**Your objective**
The response must restate the data exactly, with nothing left out.

Segment Start: Supplied material

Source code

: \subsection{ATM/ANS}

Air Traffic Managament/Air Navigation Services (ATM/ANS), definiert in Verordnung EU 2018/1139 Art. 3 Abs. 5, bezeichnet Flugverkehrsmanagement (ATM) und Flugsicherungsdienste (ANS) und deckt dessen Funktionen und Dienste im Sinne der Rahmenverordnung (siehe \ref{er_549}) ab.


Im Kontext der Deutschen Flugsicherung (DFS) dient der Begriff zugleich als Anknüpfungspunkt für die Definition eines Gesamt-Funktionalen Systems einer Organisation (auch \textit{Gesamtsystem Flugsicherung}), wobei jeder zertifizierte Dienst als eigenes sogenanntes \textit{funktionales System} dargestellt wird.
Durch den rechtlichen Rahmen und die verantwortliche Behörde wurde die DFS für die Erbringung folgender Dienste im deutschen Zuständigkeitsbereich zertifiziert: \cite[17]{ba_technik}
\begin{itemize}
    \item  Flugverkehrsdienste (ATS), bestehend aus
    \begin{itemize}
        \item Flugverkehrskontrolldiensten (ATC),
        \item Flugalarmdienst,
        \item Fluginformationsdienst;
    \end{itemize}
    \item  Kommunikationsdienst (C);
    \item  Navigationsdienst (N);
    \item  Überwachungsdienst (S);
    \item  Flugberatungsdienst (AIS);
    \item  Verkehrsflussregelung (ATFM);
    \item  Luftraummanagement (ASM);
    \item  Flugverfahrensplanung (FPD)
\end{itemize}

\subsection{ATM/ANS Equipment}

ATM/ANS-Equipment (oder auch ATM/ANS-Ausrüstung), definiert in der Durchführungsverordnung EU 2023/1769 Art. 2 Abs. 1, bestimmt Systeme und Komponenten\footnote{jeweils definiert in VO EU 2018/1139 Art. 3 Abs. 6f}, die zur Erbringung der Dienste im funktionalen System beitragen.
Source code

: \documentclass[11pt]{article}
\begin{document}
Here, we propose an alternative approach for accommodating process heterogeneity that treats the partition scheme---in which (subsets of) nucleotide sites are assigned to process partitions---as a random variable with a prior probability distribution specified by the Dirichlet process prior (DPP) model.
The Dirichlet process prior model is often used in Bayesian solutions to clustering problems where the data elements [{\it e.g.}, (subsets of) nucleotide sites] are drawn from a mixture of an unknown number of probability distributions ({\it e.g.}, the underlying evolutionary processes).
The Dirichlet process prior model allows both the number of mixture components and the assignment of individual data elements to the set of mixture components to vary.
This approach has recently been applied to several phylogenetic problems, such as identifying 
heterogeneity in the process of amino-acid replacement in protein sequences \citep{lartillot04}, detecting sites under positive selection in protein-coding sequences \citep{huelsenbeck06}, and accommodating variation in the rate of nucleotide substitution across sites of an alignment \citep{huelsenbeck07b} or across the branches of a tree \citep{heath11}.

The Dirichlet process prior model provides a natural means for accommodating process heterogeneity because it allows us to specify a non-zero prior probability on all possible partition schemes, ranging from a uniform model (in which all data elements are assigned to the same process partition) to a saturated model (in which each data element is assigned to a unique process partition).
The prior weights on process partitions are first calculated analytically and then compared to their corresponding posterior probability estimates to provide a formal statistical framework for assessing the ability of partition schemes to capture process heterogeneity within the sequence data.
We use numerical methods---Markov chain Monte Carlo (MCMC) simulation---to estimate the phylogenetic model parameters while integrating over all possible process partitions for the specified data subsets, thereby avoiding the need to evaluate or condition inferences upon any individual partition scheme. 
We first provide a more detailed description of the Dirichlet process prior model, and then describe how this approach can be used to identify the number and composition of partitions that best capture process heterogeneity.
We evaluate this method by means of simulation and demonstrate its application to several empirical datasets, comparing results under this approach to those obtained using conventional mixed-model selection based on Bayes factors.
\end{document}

Segment End: Supplied material

**Task result**
Source code

: \subsection{ATM/ANS}

Air Traffic Managament/Air Navigation Services (ATM/ANS), definiert in Verordnung EU 2018/1139 Art. 3 Abs. 5, bezeichnet Flugverkehrsmanagement (ATM) und Flugsicherungsdienste (ANS) und deckt dessen Funktionen und Dienste im Sinne der Rahmenverordnung (siehe \ref{er_549}) ab.


Im Kontext der Deutschen Flugsicherung (DFS) dient der Begriff zugleich als Anknüpfungspunkt für die Definition eines Gesamt-Funktionalen Systems einer Organisation (auch \textit{Gesamtsystem Flugsicherung}), wobei jeder zertifizierte Dienst als eigenes sogenanntes \textit{funktionales System} dargestellt wird.
Durch den rechtlichen Rahmen und die verantwortliche Behörde wurde die DFS für die Erbringung folgender Dienste im deutschen Zuständigkeitsbereich zertifiziert: \cite[17]{ba_technik}
\begin{itemize}
    \item  Flugverkehrsdienste (ATS), bestehend aus
    \begin{itemize}
        \item Flugverkehrskontrolldiensten (ATC),
        \item Flugalarmdienst,
        \item Fluginformationsdienst;
    \end{itemize}
    \item  Kommunikationsdienst (C);
    \item  Navigationsdienst (N);
    \item  Überwachungsdienst (S);
    \item  Flugberatungsdienst (AIS);
    \item  Verkehrsflussregelung (ATFM);
    \item  Luftraummanagement (ASM);
    \item  Flugverfahrensplanung (FPD)
\end{itemize}

\subsection{ATM/ANS Equipment}

ATM/ANS-Equipment (oder auch ATM/ANS-Ausrüstung), definiert in der Durchführungsverordnung EU 2023/1769 Art. 2 Abs. 1, bestimmt Systeme und Komponenten\footnote{jeweils definiert in VO EU 2018/1139 Art. 3 Abs. 6f}, die zur Erbringung der Dienste im funktionalen System beitragen.
Source code

: \documentclass[11pt]{article}
\begin{document}
Here, we propose an alternative approach for accommodating process heterogeneity that treats the partition scheme---in which (subsets of) nucleotide sites are assigned to process partitions---as a random variable with a prior probability distribution specified by the Dirichlet process prior (DPP) model.
The Dirichlet process prior model is often used in Bayesian solutions to clustering problems where the data elements [{\it e.g.}, (subsets of) nucleotide sites] are drawn from a mixture of an unknown number of probability distributions ({\it e.g.}, the underlying evolutionary processes).
The Dirichlet process prior model allows both the number of mixture components and the assignment of individual data elements to the set of mixture components to vary.
This approach has recently been applied to several phylogenetic problems, such as identifying 
heterogeneity in the process of amino-acid replacement in protein sequences \citep{lartillot04}, detecting sites under positive selection in protein-coding sequences \citep{huelsenbeck06}, and accommodating variation in the rate of nucleotide substitution across sites of an alignment \citep{huelsenbeck07b} or across the branches of a tree \citep{heath11}.

The Dirichlet process prior model provides a natural means for accommodating process heterogeneity because it allows us to specify a non-zero prior probability on all possible partition schemes, ranging from a uniform model (in which all data elements are assigned to the same process partition) to a saturated model (in which each data element is assigned to a unique process partition).
The prior weights on process partitions are first calculated analytically and then compared to their corresponding posterior probability estimates to provide a formal statistical framework for assessing the ability of partition schemes to capture process heterogeneity within the sequence data.
We use numerical methods---Markov chain Monte Carlo (MCMC) simulation---to estimate the phylogenetic model parameters while integrating over all possible process partitions for the specified data subsets, thereby avoiding the need to evaluate or condition inferences upon any individual partition scheme. 
We first provide a more detailed description of the Dirichlet process prior model, and then describe how this approach can be used to identify the number and composition of partitions that best capture process heterogeneity.
We evaluate this method by means of simulation and demonstrate its application to several empirical datasets, comparing results under this approach to those obtained using conventional mixed-model selection based on Bayes factors.
\end{document}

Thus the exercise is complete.